The fate of other Haggen stores not in the auction and their employees is just as uncertain.
The chain hasn’t issued a statement in months, except to postpone the auction twice. Bidding on the Bellingham-based grocer’s latest round of stores will begin Feb. 22 in New York City.
The postponements have been made for potential buyers to refine their bids, a person with knowledge of the sale told The News Tribune.
Haggen has been navigating through its Chapter 11 bankruptcy. The chain of events that led to the company’s downfall began in early 2015. That’s when the 18-store chain purchased 146 stores from Albertsons and Safeway. The purchase helped satisfy a Federal Trade Commission requirement that Safeway and Albertsons divest some of its stores before they merged.

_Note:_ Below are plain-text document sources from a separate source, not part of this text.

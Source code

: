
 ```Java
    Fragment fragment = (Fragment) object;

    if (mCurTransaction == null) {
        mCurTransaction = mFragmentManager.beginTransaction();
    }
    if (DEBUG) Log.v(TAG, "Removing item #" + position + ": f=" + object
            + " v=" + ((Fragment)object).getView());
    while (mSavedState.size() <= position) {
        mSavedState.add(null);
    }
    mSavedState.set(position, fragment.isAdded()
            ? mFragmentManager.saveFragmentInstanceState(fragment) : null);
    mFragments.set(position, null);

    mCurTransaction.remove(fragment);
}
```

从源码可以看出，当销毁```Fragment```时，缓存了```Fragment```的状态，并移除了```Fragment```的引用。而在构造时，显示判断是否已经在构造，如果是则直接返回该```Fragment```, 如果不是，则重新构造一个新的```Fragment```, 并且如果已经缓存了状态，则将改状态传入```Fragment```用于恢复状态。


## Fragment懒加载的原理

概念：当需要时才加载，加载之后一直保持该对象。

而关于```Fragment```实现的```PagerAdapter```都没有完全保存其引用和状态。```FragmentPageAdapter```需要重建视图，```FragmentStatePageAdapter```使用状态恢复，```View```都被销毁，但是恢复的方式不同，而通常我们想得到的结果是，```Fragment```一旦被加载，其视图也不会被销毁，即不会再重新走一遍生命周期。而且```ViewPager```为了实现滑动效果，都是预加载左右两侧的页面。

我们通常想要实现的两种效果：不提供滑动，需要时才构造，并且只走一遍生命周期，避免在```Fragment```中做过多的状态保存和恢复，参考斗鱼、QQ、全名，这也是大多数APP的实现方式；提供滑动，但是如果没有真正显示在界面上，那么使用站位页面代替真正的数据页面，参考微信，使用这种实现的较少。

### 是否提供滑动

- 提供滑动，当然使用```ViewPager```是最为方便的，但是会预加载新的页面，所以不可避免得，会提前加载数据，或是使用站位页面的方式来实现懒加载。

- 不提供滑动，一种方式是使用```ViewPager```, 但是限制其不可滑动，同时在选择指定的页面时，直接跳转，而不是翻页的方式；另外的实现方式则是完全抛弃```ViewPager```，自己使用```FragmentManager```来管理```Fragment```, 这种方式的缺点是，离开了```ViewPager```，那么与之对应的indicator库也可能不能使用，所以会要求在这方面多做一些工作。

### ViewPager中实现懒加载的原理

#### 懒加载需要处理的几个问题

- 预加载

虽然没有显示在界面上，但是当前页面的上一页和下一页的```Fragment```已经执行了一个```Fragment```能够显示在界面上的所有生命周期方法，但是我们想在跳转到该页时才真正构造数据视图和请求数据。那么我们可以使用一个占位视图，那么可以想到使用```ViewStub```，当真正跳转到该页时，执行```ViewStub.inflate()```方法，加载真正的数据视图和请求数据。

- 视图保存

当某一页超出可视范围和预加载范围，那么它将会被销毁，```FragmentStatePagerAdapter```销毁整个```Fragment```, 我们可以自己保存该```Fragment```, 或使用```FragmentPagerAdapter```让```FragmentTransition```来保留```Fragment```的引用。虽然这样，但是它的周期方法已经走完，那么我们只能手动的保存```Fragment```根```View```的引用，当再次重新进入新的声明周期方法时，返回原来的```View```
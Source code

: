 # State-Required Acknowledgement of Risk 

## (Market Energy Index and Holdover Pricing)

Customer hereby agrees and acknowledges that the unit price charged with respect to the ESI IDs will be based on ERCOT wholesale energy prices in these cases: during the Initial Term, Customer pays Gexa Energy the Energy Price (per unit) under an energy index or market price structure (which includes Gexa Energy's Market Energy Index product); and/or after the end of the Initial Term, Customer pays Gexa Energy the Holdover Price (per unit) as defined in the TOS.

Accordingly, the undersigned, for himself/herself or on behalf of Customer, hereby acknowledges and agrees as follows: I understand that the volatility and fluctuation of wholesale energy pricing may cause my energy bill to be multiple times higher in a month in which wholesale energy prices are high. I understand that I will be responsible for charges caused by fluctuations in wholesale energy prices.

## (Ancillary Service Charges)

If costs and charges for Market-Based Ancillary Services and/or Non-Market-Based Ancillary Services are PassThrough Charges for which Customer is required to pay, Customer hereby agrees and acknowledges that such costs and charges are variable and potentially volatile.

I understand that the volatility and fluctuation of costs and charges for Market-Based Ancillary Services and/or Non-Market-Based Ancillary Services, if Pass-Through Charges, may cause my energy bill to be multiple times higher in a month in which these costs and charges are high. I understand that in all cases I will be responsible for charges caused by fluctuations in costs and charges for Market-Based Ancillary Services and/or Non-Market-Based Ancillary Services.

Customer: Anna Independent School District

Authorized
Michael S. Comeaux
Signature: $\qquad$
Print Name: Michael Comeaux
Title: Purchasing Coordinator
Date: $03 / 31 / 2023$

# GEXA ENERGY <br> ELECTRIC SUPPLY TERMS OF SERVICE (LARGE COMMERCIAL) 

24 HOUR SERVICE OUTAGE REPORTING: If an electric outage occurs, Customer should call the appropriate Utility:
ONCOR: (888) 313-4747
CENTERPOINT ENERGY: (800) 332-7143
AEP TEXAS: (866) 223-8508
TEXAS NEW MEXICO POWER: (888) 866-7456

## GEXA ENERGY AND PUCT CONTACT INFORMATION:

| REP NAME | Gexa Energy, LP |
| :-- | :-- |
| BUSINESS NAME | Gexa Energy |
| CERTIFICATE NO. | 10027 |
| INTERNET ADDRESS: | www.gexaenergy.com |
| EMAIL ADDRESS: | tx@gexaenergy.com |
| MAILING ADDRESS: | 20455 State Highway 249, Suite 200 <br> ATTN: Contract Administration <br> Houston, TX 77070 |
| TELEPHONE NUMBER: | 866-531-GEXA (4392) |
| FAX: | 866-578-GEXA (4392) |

Haggen struggled in converting those stores and filed for bankruptcy in September, three months after completing the conversion.
A union spokesman said the auction postponement is the latest blow in a period of sales, purchases, closings and bankruptcy.
“There’s an uncertainty that comes with the changing of the auction dates,” said Nathe Lawver of UFCW Local 367. The union represented about 700 Haggen workers in Pierce, Thurston, Mason, Lewis, Grays Harbor and Pacific counties at the time when Haggen declared bankruptcy.
Since then some employees have lost their jobs and others have had to change stores and jobs, Lawver said. He estimates 200 positions have been eliminated since September.
“Our members have been on this roller-coaster ride for well over a year now. This is an unacceptable uncertainty that they are living through day to day,” Lawver said.
Employees were notified of the most recent auction postponement by notices posted in stores Monday night, Lawver said.
“After discussions with the parties involved, the core store auction has been rescheduled to February 22. It will still take place at our legal team’s offices in New York, with the same parties in attendance,” the flier read in part.
“We’ve lost quite a few good people,” said Darcel Covey, a seafood worker at the Haggen store on Steilacoom Boulevard in Lakewood. Some left voluntarily and others were let go, she said.
Covey had been out of state and just learned of the auction postponement on Thursday.
“That’s nerve-racking. A lot of people, me in particular, want to know what’s going to happen. I’ve already canceled one vacation because of the uncertainty,” Covey said. She’s also saving extra money.